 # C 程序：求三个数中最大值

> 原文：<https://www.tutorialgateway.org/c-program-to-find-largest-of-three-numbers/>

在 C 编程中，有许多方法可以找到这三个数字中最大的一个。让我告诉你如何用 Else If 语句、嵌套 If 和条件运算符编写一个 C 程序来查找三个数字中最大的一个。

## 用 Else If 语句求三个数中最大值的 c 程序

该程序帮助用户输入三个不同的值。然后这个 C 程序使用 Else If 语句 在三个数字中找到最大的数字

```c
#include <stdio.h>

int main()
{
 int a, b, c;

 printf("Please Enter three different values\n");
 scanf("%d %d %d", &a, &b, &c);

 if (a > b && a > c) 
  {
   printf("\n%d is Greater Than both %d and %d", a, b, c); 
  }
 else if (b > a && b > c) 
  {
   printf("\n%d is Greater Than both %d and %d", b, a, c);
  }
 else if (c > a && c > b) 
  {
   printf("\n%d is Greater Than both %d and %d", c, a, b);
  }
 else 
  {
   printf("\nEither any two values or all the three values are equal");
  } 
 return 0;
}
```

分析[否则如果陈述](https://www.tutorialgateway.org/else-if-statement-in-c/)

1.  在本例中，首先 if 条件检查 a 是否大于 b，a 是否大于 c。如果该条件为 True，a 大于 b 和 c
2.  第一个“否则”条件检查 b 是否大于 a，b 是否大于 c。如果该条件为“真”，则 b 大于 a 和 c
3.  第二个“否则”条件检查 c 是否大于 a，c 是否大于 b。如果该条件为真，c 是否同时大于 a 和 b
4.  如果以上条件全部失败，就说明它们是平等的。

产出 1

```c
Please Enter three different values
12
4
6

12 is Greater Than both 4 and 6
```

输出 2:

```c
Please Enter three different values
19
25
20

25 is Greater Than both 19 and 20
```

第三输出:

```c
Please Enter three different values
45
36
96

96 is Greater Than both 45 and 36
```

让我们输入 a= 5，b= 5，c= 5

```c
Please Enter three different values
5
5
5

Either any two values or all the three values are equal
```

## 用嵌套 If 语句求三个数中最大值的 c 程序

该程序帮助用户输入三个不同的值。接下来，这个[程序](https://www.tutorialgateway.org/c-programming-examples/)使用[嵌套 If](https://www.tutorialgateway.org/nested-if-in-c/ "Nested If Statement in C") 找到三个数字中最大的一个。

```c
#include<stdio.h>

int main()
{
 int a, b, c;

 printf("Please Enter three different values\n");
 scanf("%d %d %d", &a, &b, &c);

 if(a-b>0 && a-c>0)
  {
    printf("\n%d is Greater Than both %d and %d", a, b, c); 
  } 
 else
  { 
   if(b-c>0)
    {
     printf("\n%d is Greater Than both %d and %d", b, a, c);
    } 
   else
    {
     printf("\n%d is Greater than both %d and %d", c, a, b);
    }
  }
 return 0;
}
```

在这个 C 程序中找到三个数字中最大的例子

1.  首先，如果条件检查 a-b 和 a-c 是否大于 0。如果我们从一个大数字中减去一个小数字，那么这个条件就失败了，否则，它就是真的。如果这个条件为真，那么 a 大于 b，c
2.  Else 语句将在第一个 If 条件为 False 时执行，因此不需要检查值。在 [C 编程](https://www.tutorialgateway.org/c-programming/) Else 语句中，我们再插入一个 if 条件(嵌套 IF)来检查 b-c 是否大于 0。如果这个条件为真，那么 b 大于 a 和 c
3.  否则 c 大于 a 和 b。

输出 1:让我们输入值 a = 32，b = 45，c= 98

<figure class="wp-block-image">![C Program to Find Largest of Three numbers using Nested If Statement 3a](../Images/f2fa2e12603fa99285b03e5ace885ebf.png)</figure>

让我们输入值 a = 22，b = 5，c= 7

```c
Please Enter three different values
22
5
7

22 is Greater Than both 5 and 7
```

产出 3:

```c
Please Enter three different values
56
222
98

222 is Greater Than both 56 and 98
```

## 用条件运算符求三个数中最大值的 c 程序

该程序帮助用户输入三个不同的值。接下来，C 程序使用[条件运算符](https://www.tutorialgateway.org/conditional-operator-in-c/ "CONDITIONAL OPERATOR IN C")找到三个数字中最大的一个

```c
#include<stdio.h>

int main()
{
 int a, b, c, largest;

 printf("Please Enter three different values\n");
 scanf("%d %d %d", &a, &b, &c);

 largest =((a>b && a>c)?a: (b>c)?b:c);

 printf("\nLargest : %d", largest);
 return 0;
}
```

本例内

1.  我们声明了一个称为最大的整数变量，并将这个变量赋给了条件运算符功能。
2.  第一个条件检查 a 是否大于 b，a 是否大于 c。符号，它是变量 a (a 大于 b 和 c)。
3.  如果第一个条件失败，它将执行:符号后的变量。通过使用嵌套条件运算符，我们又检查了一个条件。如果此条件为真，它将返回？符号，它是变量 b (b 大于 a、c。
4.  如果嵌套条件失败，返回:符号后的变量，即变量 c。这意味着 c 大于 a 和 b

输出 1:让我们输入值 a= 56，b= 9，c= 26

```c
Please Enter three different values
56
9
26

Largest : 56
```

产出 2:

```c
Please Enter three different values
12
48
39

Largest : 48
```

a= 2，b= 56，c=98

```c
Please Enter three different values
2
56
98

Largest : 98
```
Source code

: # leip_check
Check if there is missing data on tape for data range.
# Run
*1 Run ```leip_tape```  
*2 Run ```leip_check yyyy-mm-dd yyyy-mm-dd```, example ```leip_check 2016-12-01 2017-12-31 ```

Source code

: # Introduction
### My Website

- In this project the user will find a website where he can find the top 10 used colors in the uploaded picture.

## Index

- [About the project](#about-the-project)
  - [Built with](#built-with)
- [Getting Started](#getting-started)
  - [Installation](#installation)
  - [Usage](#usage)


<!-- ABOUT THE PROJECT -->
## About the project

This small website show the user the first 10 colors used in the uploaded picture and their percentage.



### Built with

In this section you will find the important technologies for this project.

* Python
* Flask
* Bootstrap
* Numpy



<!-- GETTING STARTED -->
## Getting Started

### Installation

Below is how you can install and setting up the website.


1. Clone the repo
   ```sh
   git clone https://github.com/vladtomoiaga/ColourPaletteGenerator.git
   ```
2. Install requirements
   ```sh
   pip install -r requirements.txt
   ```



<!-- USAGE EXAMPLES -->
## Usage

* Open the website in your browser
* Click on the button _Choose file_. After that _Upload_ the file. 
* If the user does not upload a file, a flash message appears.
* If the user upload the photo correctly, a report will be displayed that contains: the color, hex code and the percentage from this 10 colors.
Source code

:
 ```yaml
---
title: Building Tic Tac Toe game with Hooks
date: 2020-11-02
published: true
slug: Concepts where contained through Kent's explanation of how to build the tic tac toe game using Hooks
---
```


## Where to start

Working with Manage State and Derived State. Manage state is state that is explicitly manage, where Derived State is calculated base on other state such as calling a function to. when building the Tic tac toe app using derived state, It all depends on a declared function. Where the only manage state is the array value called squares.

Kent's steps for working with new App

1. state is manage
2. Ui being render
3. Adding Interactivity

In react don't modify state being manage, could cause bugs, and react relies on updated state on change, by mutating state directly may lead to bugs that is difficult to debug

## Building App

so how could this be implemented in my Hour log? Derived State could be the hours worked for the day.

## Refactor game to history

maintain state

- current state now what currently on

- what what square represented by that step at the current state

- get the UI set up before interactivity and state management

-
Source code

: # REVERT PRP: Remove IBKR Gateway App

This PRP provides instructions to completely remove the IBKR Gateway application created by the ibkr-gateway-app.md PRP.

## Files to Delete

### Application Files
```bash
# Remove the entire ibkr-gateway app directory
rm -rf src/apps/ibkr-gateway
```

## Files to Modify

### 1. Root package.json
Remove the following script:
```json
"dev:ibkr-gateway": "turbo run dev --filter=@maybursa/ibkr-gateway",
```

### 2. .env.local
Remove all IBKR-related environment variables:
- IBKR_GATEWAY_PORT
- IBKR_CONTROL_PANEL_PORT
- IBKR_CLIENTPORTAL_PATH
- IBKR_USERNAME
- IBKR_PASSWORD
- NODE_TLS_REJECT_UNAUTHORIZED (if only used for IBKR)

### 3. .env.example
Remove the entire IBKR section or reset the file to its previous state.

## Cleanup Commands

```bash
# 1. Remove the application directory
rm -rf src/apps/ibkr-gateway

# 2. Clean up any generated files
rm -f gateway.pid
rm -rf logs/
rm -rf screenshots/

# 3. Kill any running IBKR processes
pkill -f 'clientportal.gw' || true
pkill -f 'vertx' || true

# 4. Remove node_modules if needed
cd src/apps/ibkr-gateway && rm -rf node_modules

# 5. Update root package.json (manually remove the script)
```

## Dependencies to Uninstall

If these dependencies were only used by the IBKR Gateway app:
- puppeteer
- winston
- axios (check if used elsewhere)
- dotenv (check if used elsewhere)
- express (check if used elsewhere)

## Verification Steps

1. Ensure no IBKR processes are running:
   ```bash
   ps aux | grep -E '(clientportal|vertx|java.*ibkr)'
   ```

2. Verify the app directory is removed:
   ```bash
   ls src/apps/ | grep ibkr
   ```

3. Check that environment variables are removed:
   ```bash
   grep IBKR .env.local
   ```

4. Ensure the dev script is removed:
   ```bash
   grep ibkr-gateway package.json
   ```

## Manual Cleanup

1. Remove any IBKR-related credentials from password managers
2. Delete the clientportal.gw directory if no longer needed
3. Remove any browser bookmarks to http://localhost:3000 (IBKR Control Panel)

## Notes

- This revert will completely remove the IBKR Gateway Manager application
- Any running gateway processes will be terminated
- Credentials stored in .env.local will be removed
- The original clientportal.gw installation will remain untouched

> **The problem**
In the data above, find the line that contains "0。如果我们从一个大数字中减去一个小数字，那么这个条件就失败了，否则，它就是真的。如果这个条件为真，那么 a 大于 b，c", then reproduce exactly every line from the first line through that line.

> **The completed task**
 # C 程序：求三个数中最大值

> 原文：<https://www.tutorialgateway.org/c-program-to-find-largest-of-three-numbers/>

在 C 编程中，有许多方法可以找到这三个数字中最大的一个。让我告诉你如何用 Else If 语句、嵌套 If 和条件运算符编写一个 C 程序来查找三个数字中最大的一个。

## 用 Else If 语句求三个数中最大值的 c 程序

该程序帮助用户输入三个不同的值。然后这个 C 程序使用 Else If 语句 在三个数字中找到最大的数字

```c
#include <stdio.h>

int main()
{
 int a, b, c;

 printf("Please Enter three different values\n");
 scanf("%d %d %d", &a, &b, &c);

 if (a > b && a > c) 
  {
   printf("\n%d is Greater Than both %d and %d", a, b, c); 
  }
 else if (b > a && b > c) 
  {
   printf("\n%d is Greater Than both %d and %d", b, a, c);
  }
 else if (c > a && c > b) 
  {
   printf("\n%d is Greater Than both %d and %d", c, a, b);
  }
 else 
  {
   printf("\nEither any two values or all the three values are equal");
  } 
 return 0;
}
```

分析[否则如果陈述](https://www.tutorialgateway.org/else-if-statement-in-c/)

1.  在本例中，首先 if 条件检查 a 是否大于 b，a 是否大于 c。如果该条件为 True，a 大于 b 和 c
2.  第一个“否则”条件检查 b 是否大于 a，b 是否大于 c。如果该条件为“真”，则 b 大于 a 和 c
3.  第二个“否则”条件检查 c 是否大于 a，c 是否大于 b。如果该条件为真，c 是否同时大于 a 和 b
4.  如果以上条件全部失败，就说明它们是平等的。

产出 1

```c
Please Enter three different values
12
4
6

12 is Greater Than both 4 and 6
```

输出 2:

```c
Please Enter three different values
19
25
20

25 is Greater Than both 19 and 20
```

第三输出:

```c
Please Enter three different values
45
36
96

96 is Greater Than both 45 and 36
```

让我们输入 a= 5，b= 5，c= 5

```c
Please Enter three different values
5
5
5

Either any two values or all the three values are equal
```

## 用嵌套 If 语句求三个数中最大值的 c 程序

该程序帮助用户输入三个不同的值。接下来，这个[程序](https://www.tutorialgateway.org/c-programming-examples/)使用[嵌套 If](https://www.tutorialgateway.org/nested-if-in-c/ "Nested If Statement in C") 找到三个数字中最大的一个。

```c
#include<stdio.h>

int main()
{
 int a, b, c;

 printf("Please Enter three different values\n");
 scanf("%d %d %d", &a, &b, &c);

 if(a-b>0 && a-c>0)
  {
    printf("\n%d is Greater Than both %d and %d", a, b, c); 
  } 
 else
  { 
   if(b-c>0)
    {
     printf("\n%d is Greater Than both %d and %d", b, a, c);
    } 
   else
    {
     printf("\n%d is Greater than both %d and %d", c, a, b);
    }
  }
 return 0;
}
```

在这个 C 程序中找到三个数字中最大的例子

1.  首先，如果条件检查 a-b 和 a-c 是否大于 0。如果我们从一个大数字中减去一个小数字，那么这个条件就失败了，否则，它就是真的。如果这个条件为真，那么 a 大于 b，c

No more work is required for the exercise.